Policy Priorities image of kids

What Does it Mean for Children?

Last year, President Obama signed into law landmark health care reform legislation that will guarantee access to health coverage for 30 million people in America, including more than 95% of all children. With the passage of the The Patient Protection and Affordable Care Act and the Health Care and Education Reconciliation Act of 2010, Congress and the President took a major step towards ensuring affordable and comprehensive health coverage for all children and families in America.

The legislation:

Expands and strengthens the child health safety net.

  • Provides the greatest expansion of Medicaid coverage for the poor since the program’s enactment in 1965. At least 17 million children, parents and childless adults with incomes below 133 percent of poverty ($29,726 for a family of four) will be eligible for Medicaid in 2014, with its guaranteed comprehensive benefits, including 1.6 million children currently eligible for CHIP. In order for newly eligible parents to enroll in Medicaid, they must first ensure their children are covered. (Effective 2014)
  • Maintains the Children’s Health Insurance Program (CHIP) until 2019, when we will know whether the new “health insurance exchanges” are able to provide children with benefits and cost protections better than or comparable to what they have now. CHIP is fully funded through 2015 – doubling the number of eligible children who can be served from 7 to 14 million. (Exchanges will begin operating in 2014)
  • Increases Medicaid payment rates to health care providers to ensure more low-income children will have access to primary care service providers. (In effect 2013 and 2014)

Prevents insurance companies from unjustly denying coverage to children.

  • For children with insurance, insurers are no longer able to refuse to cover treatment of children's pre-existing conditions.
  • Prohibits insurance companies from placing restrictive annual or lifetime caps on coverage and from rescinding coverage when a person becomes sick. All annual limits are banned starting in 2014.

Makes health coverage more affordable for parents and children.

  • For families with incomes below 400 percent of the Federal poverty level (up to $ 89,400 for a family of four) that are not insured through an employer, tax credits will be available to help them purchase meaningful health coverage. (Effective in 2014 when the exchanges are operational)

Makes it easier for children to get health coverage and keep it.

  • Enables eligible children to remain insured, even if their parents change jobs, move or get sick.
  • Establishes a “no wrong door” system in states so the entire family can get screened for and enrolled in coverage in a single stop, regardless of which program they are eligible for. (Effective in 2014 when the exchanges are operational)
  • Parents are to keep their children on their insurance until age 26.

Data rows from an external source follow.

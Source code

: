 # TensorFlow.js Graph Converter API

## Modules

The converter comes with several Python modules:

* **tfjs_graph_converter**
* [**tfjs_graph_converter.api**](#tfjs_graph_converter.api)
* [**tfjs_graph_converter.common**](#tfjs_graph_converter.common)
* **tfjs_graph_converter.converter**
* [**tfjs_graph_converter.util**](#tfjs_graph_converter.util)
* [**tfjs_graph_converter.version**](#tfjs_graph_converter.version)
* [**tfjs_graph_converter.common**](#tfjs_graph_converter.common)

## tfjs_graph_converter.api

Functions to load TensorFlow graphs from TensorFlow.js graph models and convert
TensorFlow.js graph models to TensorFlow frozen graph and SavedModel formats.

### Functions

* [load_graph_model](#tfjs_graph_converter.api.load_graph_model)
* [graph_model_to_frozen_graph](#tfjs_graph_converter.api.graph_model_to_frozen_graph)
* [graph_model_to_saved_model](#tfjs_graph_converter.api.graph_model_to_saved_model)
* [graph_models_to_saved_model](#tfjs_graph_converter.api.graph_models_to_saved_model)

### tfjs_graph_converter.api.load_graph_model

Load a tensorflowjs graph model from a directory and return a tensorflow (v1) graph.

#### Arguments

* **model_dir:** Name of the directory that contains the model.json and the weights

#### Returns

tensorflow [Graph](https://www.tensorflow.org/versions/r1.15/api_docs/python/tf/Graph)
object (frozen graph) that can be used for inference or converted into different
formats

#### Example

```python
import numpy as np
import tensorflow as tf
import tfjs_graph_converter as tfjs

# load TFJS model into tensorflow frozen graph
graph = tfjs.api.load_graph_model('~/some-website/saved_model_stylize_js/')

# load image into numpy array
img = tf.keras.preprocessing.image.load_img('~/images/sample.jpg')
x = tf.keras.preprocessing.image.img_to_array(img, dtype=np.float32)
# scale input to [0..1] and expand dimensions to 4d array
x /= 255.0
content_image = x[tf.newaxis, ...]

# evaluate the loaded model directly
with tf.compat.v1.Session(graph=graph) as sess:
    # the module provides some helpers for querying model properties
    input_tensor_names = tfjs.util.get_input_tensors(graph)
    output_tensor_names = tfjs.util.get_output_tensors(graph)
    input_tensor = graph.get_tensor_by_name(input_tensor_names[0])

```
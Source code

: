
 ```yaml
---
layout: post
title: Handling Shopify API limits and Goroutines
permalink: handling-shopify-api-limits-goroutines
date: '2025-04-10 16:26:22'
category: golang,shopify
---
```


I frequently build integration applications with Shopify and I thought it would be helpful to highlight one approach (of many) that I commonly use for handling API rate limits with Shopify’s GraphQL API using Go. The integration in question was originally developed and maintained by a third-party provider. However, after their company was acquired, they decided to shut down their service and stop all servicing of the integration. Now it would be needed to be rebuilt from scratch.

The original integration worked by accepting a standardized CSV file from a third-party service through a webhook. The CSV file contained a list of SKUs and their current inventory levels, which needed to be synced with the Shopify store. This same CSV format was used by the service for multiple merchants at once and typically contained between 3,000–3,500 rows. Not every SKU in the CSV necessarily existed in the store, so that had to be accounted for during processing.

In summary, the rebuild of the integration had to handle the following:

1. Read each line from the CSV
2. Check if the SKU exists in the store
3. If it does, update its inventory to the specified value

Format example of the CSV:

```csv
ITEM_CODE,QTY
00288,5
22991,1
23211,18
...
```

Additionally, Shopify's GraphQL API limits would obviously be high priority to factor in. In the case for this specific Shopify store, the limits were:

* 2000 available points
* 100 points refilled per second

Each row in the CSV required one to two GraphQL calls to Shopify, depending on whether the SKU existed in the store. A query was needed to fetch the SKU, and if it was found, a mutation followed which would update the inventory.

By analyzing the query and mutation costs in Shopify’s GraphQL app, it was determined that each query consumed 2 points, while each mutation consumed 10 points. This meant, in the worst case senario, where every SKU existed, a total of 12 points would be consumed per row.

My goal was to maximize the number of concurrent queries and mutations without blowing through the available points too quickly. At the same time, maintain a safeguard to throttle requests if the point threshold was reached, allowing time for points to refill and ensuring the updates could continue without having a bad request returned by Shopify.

Provides new investments in prevention.

  • All “Bright Futures” services – the standard of pediatric well-child and preventive coverage recommended by the American Academy of Pediatrics – are now covered for children with no co-payment in all public and private insurance.
  • Establishes a new home visiting grant program to provide voluntary quality evidence-based home visiting services to young at-risk children and their families to improve maternal and newborn health, promote healthy child development, strengthen parenting skills, enhance school readiness and prevent child maltreatment.

Improves the reach and delivery of services.

  • Increases funding for community health centers to improve access and delivery of care for millions of children and families across the country. 
  • Allocates funding to strengthen School Based Health Centers (SBHCs) that currently provide comprehensive health coverage and other services critical to child and youth development to more than one million children across the country

Includes extra assistance for the most vulnerable children.

  • Requires states to extend Medicaid coverage to young adults up to age 26 who were in foster care at age 18 or older and are otherwise ineligible for Medicaid.
  • Extends and increases adoption tax credit to $13,170 for 2011, and makes it available to all adoptive families, including those with the lowest incomes.